Excerpted records section start

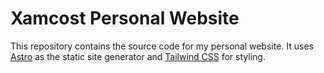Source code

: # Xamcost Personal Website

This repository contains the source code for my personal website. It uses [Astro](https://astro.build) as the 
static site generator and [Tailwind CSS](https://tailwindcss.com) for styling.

Excerpted records section end
Excerpted records section start

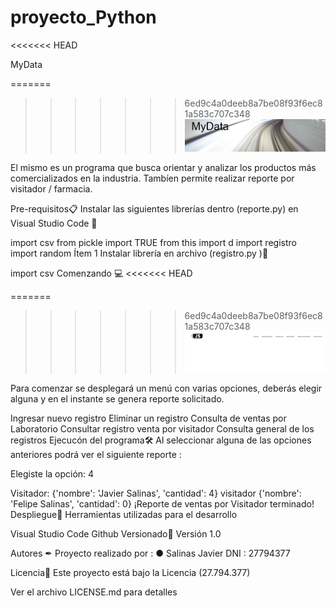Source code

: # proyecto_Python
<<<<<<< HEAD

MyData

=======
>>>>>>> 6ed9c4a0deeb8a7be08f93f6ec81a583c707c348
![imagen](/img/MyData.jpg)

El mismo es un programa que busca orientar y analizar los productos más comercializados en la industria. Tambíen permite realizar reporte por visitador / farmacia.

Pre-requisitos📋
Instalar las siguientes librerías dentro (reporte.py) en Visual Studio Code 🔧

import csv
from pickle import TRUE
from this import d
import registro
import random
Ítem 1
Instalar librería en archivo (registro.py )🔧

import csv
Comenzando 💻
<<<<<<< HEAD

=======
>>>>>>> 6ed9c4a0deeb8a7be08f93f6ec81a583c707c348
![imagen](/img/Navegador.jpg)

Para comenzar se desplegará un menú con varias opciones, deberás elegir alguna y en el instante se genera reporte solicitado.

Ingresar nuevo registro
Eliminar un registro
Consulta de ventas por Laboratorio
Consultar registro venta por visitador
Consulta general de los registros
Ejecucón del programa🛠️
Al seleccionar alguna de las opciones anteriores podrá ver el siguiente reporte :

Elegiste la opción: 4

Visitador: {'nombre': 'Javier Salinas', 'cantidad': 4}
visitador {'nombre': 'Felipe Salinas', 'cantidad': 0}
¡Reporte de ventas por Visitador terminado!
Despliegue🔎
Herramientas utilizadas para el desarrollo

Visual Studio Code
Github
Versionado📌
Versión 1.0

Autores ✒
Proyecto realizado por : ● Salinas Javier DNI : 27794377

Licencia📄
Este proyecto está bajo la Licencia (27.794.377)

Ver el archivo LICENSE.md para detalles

Excerpted records section end
Excerpted records section start

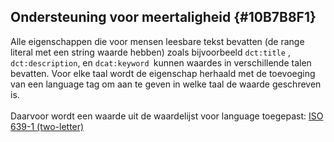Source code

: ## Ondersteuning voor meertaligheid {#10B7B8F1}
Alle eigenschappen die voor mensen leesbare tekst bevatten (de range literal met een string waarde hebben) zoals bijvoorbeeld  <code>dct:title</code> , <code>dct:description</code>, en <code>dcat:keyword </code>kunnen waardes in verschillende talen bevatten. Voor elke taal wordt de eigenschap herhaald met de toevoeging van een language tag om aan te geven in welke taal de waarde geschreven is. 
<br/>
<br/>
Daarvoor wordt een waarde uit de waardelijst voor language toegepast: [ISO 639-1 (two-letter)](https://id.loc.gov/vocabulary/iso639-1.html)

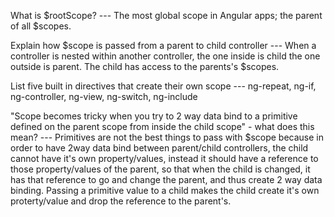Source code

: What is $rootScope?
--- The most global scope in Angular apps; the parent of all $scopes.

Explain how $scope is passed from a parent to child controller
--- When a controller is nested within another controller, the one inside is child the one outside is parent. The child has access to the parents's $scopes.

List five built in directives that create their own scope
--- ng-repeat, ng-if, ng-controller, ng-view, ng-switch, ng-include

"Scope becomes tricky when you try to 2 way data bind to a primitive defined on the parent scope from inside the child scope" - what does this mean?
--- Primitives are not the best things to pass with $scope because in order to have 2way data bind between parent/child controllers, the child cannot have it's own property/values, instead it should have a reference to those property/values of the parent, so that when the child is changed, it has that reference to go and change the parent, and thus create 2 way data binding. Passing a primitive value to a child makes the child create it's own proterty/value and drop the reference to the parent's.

Excerpted records section end

### About this exercise:
Among the records above, a stretch begins at the line containing "Eliminar un registro" and ends at the line containing "Despliegue🔎". Restate that stretch word for word, and nothing else.

### Solution:
Eliminar un registro
Consulta de ventas por Laboratorio
Consultar registro venta por visitador
Consulta general de los registros
Ejecucón del programa🛠️
Al seleccionar alguna de las opciones anteriores podrá ver el siguiente reporte :

Elegiste la opción: 4

Visitador: {'nombre': 'Javier Salinas', 'cantidad': 4}
visitador {'nombre': 'Felipe Salinas', 'cantidad': 0}
¡Reporte de ventas por Visitador terminado!
Despliegue🔎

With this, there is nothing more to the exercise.